Ultrasound has many advantages, including portability, immediate availability, lack of ionizing radiation, noninvasiveness, and low cost. During the FAST exam, the operator focuses on identifying free fluid in the subxiphoid region (heart), left flank (spleen), right upper quadrant and Morrison pouch (liver), and pelvis and pouch of Douglas. Although fast, FAST does not reliably identify the injured organ or the quality of the identified free fluid (blood, succus, urine) and can miss solid organ injuries not associated with free fluid. Thus ultrasound may miss intraparenchymal injuries or downgrade injuries. In addition, the quality of the exam is dependent upon the operator in both performing and interpreting the exam. In a systematic review and meta-analysis, abdominal ultrasound was found to have modest sensitivity (66%) in the detection of hemoperitoneum in children sustaining blunt trauma but low specificity. Moreover, a negative ultrasound examination has questionable utility as the sole diagnostic test to rule out intraabdominal injuries in the pediatric trauma patient. Rather, the utility of FAST exam seems to be in the evaluation of the hemodynamically unstable patient to aid in the identification of areas of injury and help to prioritize interventions.
CT of the abdomen and pelvis is the current standard of care for the evaluation of the peritoneal cavity and retroperitoneum. Intravenous contrast provides maximal information regarding organ perfusion, presence of free intraperitoneal fluid, and characteristics of the bowel. Enteral contrast is generally not required in the acute trauma setting and can lead to aspiration. There is a reported correlation between the severity of the solid organ injury and the likelihood and volume of associated free fluid. The most common location of free fluid regardless of the site of injury (spleen or liver) is the pelvis. Free fluid is more common in splenic injury (82%) compared with liver injury (69%).

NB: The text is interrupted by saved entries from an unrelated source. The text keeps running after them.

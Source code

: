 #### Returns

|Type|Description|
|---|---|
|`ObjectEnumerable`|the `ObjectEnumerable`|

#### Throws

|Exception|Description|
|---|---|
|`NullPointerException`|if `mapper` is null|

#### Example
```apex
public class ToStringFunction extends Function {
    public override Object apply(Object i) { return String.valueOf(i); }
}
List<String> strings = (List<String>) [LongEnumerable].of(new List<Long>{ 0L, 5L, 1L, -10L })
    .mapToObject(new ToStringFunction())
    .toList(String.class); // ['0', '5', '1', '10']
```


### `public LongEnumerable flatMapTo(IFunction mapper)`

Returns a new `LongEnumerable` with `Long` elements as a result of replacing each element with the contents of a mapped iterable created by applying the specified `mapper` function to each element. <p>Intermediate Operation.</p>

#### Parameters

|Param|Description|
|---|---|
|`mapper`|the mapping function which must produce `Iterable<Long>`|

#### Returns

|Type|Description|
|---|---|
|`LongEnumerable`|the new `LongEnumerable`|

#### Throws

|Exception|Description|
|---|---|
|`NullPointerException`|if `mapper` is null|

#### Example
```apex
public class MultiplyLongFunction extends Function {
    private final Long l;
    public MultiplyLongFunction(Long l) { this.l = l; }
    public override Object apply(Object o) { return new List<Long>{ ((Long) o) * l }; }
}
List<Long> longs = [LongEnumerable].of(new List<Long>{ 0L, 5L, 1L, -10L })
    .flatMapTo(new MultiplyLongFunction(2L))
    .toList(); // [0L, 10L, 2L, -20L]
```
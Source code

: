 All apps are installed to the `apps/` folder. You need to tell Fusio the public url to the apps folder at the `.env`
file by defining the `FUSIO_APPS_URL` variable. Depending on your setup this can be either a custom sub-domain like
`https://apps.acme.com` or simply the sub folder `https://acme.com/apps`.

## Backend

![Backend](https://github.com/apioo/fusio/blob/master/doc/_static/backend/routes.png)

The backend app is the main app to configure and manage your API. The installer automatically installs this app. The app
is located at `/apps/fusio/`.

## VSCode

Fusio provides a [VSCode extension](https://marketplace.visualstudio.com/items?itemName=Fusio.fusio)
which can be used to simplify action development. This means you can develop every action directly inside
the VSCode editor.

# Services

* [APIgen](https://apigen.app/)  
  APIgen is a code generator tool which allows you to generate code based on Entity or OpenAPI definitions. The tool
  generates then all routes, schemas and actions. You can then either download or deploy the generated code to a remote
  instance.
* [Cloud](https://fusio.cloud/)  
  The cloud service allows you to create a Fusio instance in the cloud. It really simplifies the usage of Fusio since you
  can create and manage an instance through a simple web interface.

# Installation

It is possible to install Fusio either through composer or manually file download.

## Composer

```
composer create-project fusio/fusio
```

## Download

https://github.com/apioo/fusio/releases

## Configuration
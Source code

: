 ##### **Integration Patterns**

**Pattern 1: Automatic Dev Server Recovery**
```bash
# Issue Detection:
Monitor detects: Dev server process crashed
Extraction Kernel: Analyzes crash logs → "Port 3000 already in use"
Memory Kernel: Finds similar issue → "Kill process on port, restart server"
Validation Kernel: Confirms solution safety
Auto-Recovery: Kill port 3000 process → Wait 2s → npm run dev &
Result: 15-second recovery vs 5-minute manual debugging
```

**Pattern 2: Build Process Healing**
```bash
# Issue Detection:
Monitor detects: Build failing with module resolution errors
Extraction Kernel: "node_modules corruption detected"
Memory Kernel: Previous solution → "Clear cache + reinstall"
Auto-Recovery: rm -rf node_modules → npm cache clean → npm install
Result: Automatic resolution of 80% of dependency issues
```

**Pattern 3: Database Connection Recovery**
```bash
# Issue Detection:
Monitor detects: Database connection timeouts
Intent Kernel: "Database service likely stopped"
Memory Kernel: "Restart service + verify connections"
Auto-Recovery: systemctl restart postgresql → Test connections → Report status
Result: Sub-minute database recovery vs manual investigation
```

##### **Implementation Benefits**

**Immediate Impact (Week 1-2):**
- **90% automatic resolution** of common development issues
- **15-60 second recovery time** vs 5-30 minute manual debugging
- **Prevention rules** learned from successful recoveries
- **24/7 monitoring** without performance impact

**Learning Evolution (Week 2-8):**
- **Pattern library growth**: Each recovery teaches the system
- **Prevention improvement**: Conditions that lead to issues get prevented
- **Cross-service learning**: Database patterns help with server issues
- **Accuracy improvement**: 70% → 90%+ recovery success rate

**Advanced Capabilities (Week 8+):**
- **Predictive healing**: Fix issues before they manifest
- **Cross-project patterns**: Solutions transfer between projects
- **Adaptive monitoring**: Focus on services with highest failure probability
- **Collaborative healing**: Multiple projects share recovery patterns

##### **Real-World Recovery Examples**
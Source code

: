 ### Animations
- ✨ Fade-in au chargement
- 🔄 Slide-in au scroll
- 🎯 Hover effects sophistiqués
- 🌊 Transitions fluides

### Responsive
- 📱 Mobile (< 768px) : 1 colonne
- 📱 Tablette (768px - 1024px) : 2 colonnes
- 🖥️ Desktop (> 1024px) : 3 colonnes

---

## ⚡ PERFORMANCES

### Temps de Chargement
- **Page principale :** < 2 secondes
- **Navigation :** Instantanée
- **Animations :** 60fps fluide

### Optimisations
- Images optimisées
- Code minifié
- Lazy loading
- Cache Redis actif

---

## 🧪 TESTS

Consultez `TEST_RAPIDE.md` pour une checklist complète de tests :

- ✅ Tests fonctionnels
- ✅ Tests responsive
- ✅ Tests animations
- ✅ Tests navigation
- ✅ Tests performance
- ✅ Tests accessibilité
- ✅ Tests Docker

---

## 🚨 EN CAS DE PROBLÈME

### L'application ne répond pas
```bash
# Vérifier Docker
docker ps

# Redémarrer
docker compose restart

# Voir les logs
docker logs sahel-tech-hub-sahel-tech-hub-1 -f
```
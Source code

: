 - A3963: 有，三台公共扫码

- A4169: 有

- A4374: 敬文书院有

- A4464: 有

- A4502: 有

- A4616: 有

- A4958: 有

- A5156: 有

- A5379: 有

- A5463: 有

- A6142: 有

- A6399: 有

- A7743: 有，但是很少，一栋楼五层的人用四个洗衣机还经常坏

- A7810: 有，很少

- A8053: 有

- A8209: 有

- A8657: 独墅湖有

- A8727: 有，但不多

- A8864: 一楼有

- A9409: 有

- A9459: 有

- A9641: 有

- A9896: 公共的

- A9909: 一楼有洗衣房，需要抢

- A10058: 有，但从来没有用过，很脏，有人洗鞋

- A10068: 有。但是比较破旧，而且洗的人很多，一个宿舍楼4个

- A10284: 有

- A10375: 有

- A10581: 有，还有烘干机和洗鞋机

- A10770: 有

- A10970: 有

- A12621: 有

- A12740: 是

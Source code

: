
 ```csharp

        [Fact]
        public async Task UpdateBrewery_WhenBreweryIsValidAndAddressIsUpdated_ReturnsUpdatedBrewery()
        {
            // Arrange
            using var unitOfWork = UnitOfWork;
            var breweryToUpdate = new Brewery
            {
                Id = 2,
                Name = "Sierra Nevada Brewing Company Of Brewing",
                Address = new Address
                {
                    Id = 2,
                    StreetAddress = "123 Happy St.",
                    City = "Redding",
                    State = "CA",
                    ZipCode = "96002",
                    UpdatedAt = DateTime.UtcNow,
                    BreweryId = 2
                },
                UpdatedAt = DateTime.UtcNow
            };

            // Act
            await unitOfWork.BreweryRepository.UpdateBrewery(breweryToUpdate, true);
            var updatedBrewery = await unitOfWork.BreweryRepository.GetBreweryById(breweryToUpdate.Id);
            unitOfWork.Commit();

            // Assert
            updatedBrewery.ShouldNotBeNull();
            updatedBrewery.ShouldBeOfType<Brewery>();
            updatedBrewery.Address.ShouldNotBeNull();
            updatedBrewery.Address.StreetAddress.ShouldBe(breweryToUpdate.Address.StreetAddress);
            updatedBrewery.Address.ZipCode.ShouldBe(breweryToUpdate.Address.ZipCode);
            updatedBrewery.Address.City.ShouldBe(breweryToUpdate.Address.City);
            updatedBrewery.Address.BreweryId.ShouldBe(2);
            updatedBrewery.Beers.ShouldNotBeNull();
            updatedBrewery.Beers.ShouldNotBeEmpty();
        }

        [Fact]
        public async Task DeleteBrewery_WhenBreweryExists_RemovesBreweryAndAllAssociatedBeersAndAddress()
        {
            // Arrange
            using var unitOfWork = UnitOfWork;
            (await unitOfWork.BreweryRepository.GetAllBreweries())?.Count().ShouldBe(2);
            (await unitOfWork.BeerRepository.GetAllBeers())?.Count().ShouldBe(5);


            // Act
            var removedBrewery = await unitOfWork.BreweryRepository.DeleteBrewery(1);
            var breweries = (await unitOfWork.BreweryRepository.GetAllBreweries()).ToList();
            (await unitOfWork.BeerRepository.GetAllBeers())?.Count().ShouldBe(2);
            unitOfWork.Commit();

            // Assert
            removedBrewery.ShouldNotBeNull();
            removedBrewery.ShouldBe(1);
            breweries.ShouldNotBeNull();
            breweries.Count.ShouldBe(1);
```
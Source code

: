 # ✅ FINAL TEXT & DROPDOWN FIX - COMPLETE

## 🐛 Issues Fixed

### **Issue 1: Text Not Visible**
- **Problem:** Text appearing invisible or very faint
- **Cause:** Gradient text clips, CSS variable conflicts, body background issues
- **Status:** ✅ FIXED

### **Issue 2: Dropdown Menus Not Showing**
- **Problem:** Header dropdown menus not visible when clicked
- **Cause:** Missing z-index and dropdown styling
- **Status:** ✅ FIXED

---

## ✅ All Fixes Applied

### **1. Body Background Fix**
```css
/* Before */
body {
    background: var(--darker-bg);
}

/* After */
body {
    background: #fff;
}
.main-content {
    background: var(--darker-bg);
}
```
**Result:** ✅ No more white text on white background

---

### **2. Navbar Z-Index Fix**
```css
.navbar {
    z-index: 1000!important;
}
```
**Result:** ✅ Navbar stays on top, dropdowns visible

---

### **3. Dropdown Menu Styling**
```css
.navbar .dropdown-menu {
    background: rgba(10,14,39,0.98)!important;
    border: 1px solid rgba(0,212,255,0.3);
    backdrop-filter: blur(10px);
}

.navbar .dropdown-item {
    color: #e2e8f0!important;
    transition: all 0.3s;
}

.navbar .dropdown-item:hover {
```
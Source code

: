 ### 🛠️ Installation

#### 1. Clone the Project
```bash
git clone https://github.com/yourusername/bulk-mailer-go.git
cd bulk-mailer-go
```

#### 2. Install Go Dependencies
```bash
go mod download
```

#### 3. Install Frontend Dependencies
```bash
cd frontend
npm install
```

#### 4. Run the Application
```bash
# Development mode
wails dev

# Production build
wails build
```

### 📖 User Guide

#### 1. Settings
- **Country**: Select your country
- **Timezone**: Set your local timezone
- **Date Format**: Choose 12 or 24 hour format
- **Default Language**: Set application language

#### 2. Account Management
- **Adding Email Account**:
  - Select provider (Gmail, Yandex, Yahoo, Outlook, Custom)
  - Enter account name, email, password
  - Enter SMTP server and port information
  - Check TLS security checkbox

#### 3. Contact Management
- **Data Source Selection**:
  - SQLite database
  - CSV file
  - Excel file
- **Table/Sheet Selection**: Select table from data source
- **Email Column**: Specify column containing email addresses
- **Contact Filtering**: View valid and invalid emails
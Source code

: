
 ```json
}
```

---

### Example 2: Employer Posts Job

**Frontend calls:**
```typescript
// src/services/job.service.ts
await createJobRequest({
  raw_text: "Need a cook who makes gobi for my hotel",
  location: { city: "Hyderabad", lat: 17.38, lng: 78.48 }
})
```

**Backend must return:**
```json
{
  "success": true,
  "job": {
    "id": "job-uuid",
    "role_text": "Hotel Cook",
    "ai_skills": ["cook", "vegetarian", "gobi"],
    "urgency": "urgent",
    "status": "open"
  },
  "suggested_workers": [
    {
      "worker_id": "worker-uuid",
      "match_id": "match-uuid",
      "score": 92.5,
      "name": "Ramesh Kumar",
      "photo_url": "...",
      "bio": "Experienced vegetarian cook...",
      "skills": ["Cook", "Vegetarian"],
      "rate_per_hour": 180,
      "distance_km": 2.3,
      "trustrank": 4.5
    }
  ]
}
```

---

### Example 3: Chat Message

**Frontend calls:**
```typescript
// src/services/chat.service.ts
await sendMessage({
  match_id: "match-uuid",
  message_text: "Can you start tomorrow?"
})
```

Due to concern regarding the long-term risk of radiation exposure, the use of any ionizing radiation in children has been particularly scrutinized and limited as much as possible. Although CT is an essential imaging modality, there is an obligatory exposure to ionizing radiation that has been demonstrated to increase the risk of cancer, particularly in children. Compared with adults, the cancer risk from radiation exposure in children is not insignificant and may be more pronounced due to a number of factors. The same amount of radiation exposure results in a relatively higher dose to children due to their smaller cross-sectional area, compared with adults. Tissues and organs that are growing and developing are more sensitive to radiation effects than mature tissue, and the oncologic effect of radiation may have a longer latent period. In addition, an infant or child has a longer life expectancy during which to manifest the potential oncologic effects of radiation compared with the adult. Thus, to decrease radiation exposure, radiologists use radiation doses that are as low as reasonably achievable (ALARA), which means that no more radiation should be used than is required to achieve the necessary diagnostic information and to perform these studies only when they are necessary.